(Entries taken from a collection)

━━━━━━━━━━

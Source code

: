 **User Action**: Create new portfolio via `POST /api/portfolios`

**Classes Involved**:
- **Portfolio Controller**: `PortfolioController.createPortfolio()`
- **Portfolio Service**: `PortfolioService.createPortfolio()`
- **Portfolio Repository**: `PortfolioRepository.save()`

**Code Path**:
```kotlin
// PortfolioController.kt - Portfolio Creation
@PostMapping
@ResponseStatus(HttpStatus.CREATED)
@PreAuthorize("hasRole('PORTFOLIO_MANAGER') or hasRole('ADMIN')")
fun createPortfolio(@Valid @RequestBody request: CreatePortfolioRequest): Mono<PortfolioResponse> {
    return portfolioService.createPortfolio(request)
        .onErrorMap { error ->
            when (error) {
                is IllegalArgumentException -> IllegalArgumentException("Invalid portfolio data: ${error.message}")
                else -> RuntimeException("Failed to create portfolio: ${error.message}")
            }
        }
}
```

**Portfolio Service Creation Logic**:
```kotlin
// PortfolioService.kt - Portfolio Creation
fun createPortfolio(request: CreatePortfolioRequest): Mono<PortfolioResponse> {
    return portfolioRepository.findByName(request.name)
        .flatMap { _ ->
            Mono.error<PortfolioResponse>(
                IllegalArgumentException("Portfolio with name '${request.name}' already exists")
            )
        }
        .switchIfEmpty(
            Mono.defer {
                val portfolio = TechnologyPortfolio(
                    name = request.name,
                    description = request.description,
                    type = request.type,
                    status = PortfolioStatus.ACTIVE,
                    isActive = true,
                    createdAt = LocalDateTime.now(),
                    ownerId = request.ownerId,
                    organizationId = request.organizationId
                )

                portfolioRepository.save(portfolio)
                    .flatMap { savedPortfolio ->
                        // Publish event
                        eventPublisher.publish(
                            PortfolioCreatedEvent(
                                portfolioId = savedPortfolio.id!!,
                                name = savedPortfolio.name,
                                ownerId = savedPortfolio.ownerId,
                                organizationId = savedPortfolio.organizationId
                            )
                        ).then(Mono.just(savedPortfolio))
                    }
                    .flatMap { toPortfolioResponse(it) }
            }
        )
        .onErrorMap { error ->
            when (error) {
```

━━━━━━━━━━

## Task instructions
Restate the entries above. Match them exactly.

## Response to this exercise
Source code

: **User Action**: Create new portfolio via `POST /api/portfolios`

**Classes Involved**:
- **Portfolio Controller**: `PortfolioController.createPortfolio()`
- **Portfolio Service**: `PortfolioService.createPortfolio()`
- **Portfolio Repository**: `PortfolioRepository.save()`

**Code Path**:
```kotlin
// PortfolioController.kt - Portfolio Creation
@PostMapping
@ResponseStatus(HttpStatus.CREATED)
@PreAuthorize("hasRole('PORTFOLIO_MANAGER') or hasRole('ADMIN')")
fun createPortfolio(@Valid @RequestBody request: CreatePortfolioRequest): Mono<PortfolioResponse> {
    return portfolioService.createPortfolio(request)
        .onErrorMap { error ->
            when (error) {
                is IllegalArgumentException -> IllegalArgumentException("Invalid portfolio data: ${error.message}")
                else -> RuntimeException("Failed to create portfolio: ${error.message}")
            }
        }
}
```

**Portfolio Service Creation Logic**:
```kotlin
// PortfolioService.kt - Portfolio Creation
fun createPortfolio(request: CreatePortfolioRequest): Mono<PortfolioResponse> {
    return portfolioRepository.findByName(request.name)
        .flatMap { _ ->
            Mono.error<PortfolioResponse>(
                IllegalArgumentException("Portfolio with name '${request.name}' already exists")
            )
        }
        .switchIfEmpty(
            Mono.defer {
                val portfolio = TechnologyPortfolio(
                    name = request.name,
                    description = request.description,
                    type = request.type,
                    status = PortfolioStatus.ACTIVE,
                    isActive = true,
                    createdAt = LocalDateTime.now(),
                    ownerId = request.ownerId,
                    organizationId = request.organizationId
                )

                portfolioRepository.save(portfolio)
                    .flatMap { savedPortfolio ->
                        // Publish event
                        eventPublisher.publish(
                            PortfolioCreatedEvent(
                                portfolioId = savedPortfolio.id!!,
                                name = savedPortfolio.name,
                                ownerId = savedPortfolio.ownerId,
                                organizationId = savedPortfolio.organizationId
                            )
                        ).then(Mono.just(savedPortfolio))
                    }
                    .flatMap { toPortfolioResponse(it) }
            }
        )
        .onErrorMap { error ->
            when (error) {
```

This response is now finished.